Ensuite, il va régler ses comptes avec des legs (56), tous plus cocasses les uns que les autres, puisqu'il ne possède rien. Que son corps : "mon corps j'ordonne et laisse / A notre grande mère la terre". Et sa bibliothèque, à son père adoptif "Et à mon plus que père, / Maître Guillaume de Villon, / Qui m'a été plus doux que mère / ...Déjeté m'a de maint bouillon..." Pour sa mère, puisqu'il n'a rien ("Autre château n'ai, ni forteresse"), il compose une Ballade pour prier Notre-Dame. A la femme qui l'a trahi, "ne lui laisse ni cœur ni foi" ; il ne lui souhaite que des amants lubriques et lui écrit une Ballade qui lui sera portée par un policier connu pour être le souteneur des prostituées.

Tout est écrit en une langue encore ancienne et bien proche du Latin (v. 109 : "G'imagine..." Le G4 = J4 est une survivance du "Je" latin : eGo). De nombreux passages restent peu clairs, même pour les spécialistes, la lecture est donc lente. Mais la poésie, de toutes façons, ne se lit pas comme un roman. Et on peut se contenter de ne lire que la 1ère partie du Testament.
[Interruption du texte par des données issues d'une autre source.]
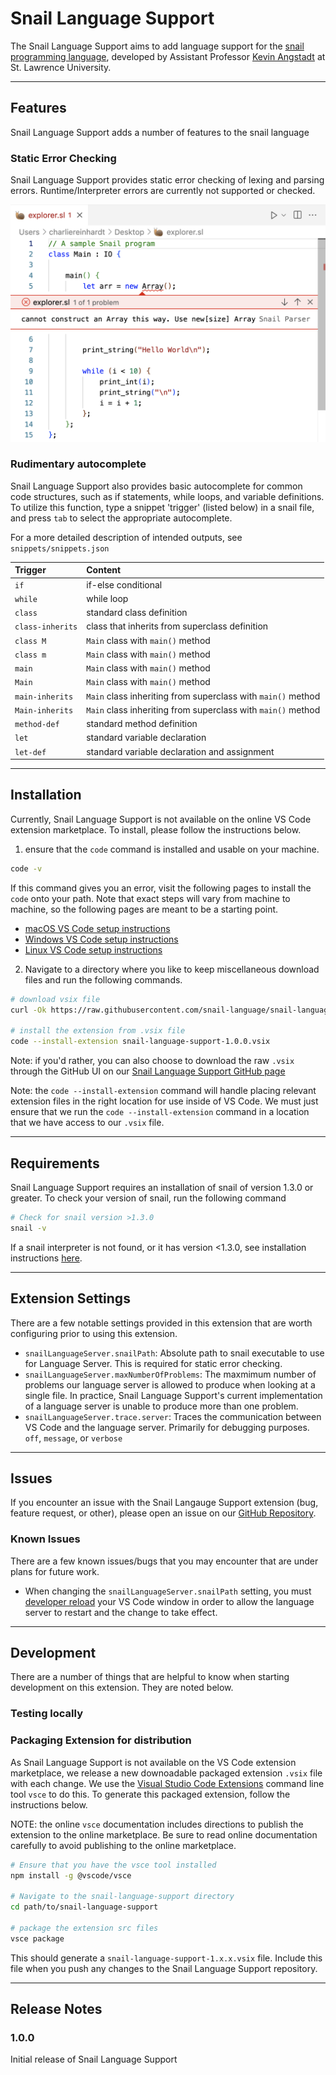 # Snail Language Support

The Snail Language Support aims to add language support for the [snail programming language](https://snail-language.github.io/), developed by Assistant Professor [Kevin Angstadt](https://myslu.stlawu.edu/~kangstadt/) at St. Lawrence University. 

---

## Features

Snail Language Support adds a number of features to the snail language

### Static Error Checking

Snail Language Support provides static error checking of lexing and parsing errors. Runtime/Interpreter errors are currently not supported or checked.

![Static Error Checking](images/StaticErrorChecking.png)

### Rudimentary autocomplete

Snail Language Support also provides basic autocomplete for common code structures, such as if statements, while loops, and variable definitions. To utilize this function, type a snippet 'trigger' (listed below) in a snail file, and press `tab` to select the appropriate autocomplete.

For a more detailed description of intended outputs, see `snippets/snippets.json`

| Trigger | Content |
| :-- | :-- |
| `if` | if-else conditional |
| `while` | while loop |
| `class` | standard class definition |
| `class-inherits` | class that inherits from superclass definition |
| `class M` | `Main` class with `main()` method |
| `class m` | `Main` class with `main()` method |
| `main` | `Main` class with `main()` method |
| `Main` | `Main` class with `main()` method |
| `main-inherits` | `Main` class inheriting from superclass with `main()` method |
| `Main-inherits` | `Main` class inheriting from superclass with `main()` method |
| `method-def` | standard method definition |
| `let` | standard variable declaration |
| `let-def` | standard variable declaration and assignment |

---

## Installation

Currently, Snail Language Support is not available on the online VS Code extension marketplace. To install, please follow the instructions below.

1. ensure that the `code` command is installed and usable on your machine. 

```bash
code -v
```

If this command gives you an error, visit the following pages to install the `code` onto your path. Note that exact steps will vary from machine to machine, so the following pages are meant to be a starting point.
- [macOS VS Code setup instructions](https://code.visualstudio.com/docs/setup/mac#_launching-from-the-command-line)
- [Windows VS Code setup instructions](https://code.visualstudio.com/docs/setup/windows#:~:text=Tip%3A%20Setup%20will%20add%20Visual%20Studio%20Code%20to%20your%20%25PATH%25%2C%20so%20from%20the%20console%20you%20can%20type%20%27code%20.%27%20to%20open%20VS%20Code%20on%20that%20folder.%20You%20will%20need%20to%20restart%20your%20console%20after%20the%20installation%20for%20the%20change%20to%20the%20%25PATH%25%20environmental%20variable%20to%20take%20effect.)
- [Linux VS Code setup instructions](https://code.visualstudio.com/docs/setup/linux)

2. Navigate to a directory where you like to keep miscellaneous download files and run the following commands.

```bash
# download vsix file
curl -Ok https://raw.githubusercontent.com/snail-language/snail-language-support/main/snail-language-support-1.0.0.vsix

# install the extension from .vsix file
code --install-extension snail-language-support-1.0.0.vsix
```

Note: if you'd rather, you can also choose to download the raw `.vsix` through the GitHub UI on our [Snail Language Support GitHub page](https://github.com/snail-language/snail-language-support/blob/main/snail-language-support-1.0.0.vsix)

Note: the `code --install-extension` command will handle placing relevant extension files in the right location for use inside of VS Code. We must just ensure that we run the `code --install-extension` command in a location that we have access to our `.vsix` file.

---

## Requirements

Snail Language Support requires an installation of snail of version 1.3.0 or greater. To check your version of snail, run the following command

```bash
# Check for snail version >1.3.0
snail -v 
```

If a snail interpreter is not found, or it has version <1.3.0, see installation instructions [here](https://snail-language.github.io/downloads).

---

## Extension Settings

There are a few notable settings provided in this extension that are worth configuring prior to using this extension. 

* `snailLanguageServer.snailPath`: Absolute path to snail executable to use for Language Server. This is required for static error checking.
* `snailLanguageServer.maxNumberOfProblems`: The maxmimum number of problems our language server is allowed to produce when looking at a single file. In practice, Snail Language Support's current implementation of a language server is unable to produce more than one problem.
* `snailLanguageServer.trace.server`: Traces the communication between VS Code and the language server. Primarily for debugging purposes. `off`, `message`, or `verbose`

---

## Issues

If you encounter an issue with the Snail Langauge Support extension (bug, feature request, or other), please open an issue on our [GitHub Repository](https://github.com/snail-language/snail-language-support/issues). 

### Known Issues

There are a few known issues/bugs that you may encounter that are under plans for future work. 

* When changing the `snailLanguageServer.snailPath` setting, you must [developer reload](https://stackoverflow.com/questions/42002852/how-to-restart-vscode-after-editing-extensions-config#:~:text=Execute%20the%20workbench,reloadWindow%22%2C%0A%20%20%20%20%22when%22%3A%20%22editorTextFocus%22%0A%20%20%7D%0A%5D) your VS Code window in order to allow the language server to restart and the change to take effect. 

---

## Development

There are a number of things that are helpful to know when starting development on this extension. They are noted below.

### Testing locally

### Packaging Extension for distribution

As Snail Language Support is not available on the VS Code extension marketplace, we release a new downoadable packaged extension `.vsix` file with each change. We use the [Visual Studio Code Extensions](https://code.visualstudio.com/api/working-with-extensions/publishing-extension#vsce) command line tool `vsce` to do this. To generate this packaged extension, follow the instructions below.

NOTE: the online `vsce` documentation includes directions to publish the extension to the online marketplace. Be sure to read online documentation carefully to avoid publishing to the online marketplace.

```bash
# Ensure that you have the vsce tool installed
npm install -g @vscode/vsce

# Navigate to the snail-language-support directory
cd path/to/snail-language-support

# package the extension src files
vsce package
```

This should generate a `snail-language-support-1.x.x.vsix` file. Include this file when you push any changes to the Snail Language Support repository.

---

## Release Notes

### 1.0.0

Initial release of Snail Language Support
Le texte est émaillé de proverbes et citations encore employées ("pauvre comme Job", "Il n'est bon bec que de Paris"). Il s'accompagne d'expressions vulgaires ("s'en mettre plein la lampe") et de nombreuses allusions érotiques ou à double sens (v. 608: "Un bon chevaucheur...d'escrinettes" escrinet = boite à bijoux). La seconde partie est rédigée selon les formes codifiées des testaments "J'ai ce testament très établi / Fait, de dernière volonté, / Seul pour tout et irrévocable"; il s'adresse à un clerc fictif, Fremin l'Etourdi : "Fremin, sieds toi près de mon lit". Puis, "Au nom de Dieu, Père éternel, / Et du Fils que Vierge parit (enfanta), / Dieu au Père coéternel / Ensemble et le Saint-Esprit". Le vocabulaire est très réaliste (La Ballade" des Pendus), et même cru (noms variés donnés aux sexes tant masculin que féminin). Le ton est toujours très ironique.

Ainsi, nous rencontrons avec Villon un personnage hors du commun, attachant par sa sincérité et sa désinvolture, important aussi pour sa production sur une aussi courte période. C'est une référence : le poète Clément Marot, au siècle suivant, l'a beaucoup étudié. Des poètes modernes le connaissent. On trouve encore beaucoup d'intérêt à cette lecture, même si certains pensent que la musique et le rythme du texte sont plus importants que le texte lui-même : ("Puis çà, puis là,"…évoque le balancement des pendus aux gibets) D'autres ne sont pas touchés. Enfin, (et pour rester sur le mode humoristique) il semble à beaucoup que le langage juridique de nos notaires n'est guère plus clair pour nous que celui du XVème siècle.

 

Nous nous retrouvons le samedi 10 octobre avec Maupassant, (500 ans plus tard) et Le Horla.